On Tue, Feb 12, 2019 at 12:34:49PM -0500, Eric S. Raymond wrote:
[...]
> 3.  I don't know if I can budget the time for this, it is several days
> solid work at minimum, but...the autoconf build recipe in Bison is
> (like all large old autoconf recipes) deeply horrible; it should be
> razed to the ground and replaced.
> 
> It used to be that teetering piles of kludges like this one were
> justified by their capability-discovery phase.  There wasn't
> realistically any other way to deal with Unix-variant issues and
> compiler vagaries.  But the value of that benefit has pretty much
> vanished since the mid-2000s due to pervasive compiler and OS
> standardization.  We no longer have deal with (for example) some
> systems having "string.h" and others having "strings.h"
> 
> Three years ago I removed a worse autoconf monstrosity than Yacc's
> from the NTP code base.  A couple days ago I de-autoconfiscated
> giflib. Many KLOC of m4 and shell cruft collapsed to two small
> makefiles with no conditionals.

I don't speak for the Bison maintainers, but I applaud this direction.
Large piles of legacy autoconf m4 just makes the code harder to maintain
for no substantial benefit.

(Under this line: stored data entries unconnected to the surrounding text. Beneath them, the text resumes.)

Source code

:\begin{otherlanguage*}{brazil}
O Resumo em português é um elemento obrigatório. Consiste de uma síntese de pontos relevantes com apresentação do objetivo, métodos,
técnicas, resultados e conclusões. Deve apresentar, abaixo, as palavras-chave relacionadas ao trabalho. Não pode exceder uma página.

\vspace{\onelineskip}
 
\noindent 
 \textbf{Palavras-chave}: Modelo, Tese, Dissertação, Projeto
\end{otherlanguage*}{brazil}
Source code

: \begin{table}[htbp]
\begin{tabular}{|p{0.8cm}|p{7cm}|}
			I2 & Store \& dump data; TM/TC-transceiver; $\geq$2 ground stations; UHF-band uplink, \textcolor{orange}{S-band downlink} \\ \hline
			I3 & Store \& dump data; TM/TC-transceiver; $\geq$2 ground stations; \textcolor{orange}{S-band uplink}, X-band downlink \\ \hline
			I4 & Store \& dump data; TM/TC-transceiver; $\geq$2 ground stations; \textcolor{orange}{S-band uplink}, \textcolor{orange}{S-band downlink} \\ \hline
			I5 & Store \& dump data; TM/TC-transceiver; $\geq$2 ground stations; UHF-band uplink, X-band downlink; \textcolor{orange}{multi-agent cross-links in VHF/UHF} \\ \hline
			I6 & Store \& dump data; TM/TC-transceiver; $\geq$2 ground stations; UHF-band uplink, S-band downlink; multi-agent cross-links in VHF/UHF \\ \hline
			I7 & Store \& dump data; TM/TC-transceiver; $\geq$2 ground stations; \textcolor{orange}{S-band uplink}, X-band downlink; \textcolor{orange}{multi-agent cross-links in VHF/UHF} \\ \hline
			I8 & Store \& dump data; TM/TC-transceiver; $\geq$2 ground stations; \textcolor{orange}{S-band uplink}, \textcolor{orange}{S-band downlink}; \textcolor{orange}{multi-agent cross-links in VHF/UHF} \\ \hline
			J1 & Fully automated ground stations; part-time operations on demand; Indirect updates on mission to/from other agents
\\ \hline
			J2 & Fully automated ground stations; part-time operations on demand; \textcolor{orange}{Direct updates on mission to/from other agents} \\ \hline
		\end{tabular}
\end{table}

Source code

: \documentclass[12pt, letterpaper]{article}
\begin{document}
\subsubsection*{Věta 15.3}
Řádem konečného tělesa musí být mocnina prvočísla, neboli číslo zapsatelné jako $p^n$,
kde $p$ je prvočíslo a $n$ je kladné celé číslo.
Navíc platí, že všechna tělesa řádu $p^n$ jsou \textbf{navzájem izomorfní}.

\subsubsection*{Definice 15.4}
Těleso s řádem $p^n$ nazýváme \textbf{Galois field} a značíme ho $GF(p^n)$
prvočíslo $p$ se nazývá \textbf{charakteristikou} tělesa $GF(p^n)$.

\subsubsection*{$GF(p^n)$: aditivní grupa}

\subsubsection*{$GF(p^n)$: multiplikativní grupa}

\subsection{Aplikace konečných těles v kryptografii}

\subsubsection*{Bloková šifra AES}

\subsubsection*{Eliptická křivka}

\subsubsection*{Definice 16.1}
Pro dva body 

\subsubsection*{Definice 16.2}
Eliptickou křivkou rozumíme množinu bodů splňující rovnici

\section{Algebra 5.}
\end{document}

Basically you just end up wasting time
maintaining code that's no longer useful.  Being able to build Bison
with just a couple of makefiles with no conditionals is a very
attractive proposition to me -- though I expect that autoconf will
probably still be needed on some level to detect any dependent libraries
that may be required.


[...]
> If you're willing to assume that your target platforms are compliant
> with C99 and POSIX-1.2001 this is actually very low-risk.  I started
> making that assumption in 2009 on GPSD - ripped out autoconf and all
> the ancient #ifdefs - and haven't had even a microhassle about it in
> the eight years since.  And Bison is a much easier case; as a pure
> text processor its system dependencies are lighter.
[...]

Yes, in this day and age of standardization, we can assume a lot more
than we could back in the day.  Now that those old days are firmly in
the past, it's a good time to shed the accumulated baggage. I think C99
and POSIX-1.2001 is a pretty safe, conservative baseline to build on,
being almost 2 decades old by now.


T

-- 
Amateurs built the Ark; professionals built the Titanic.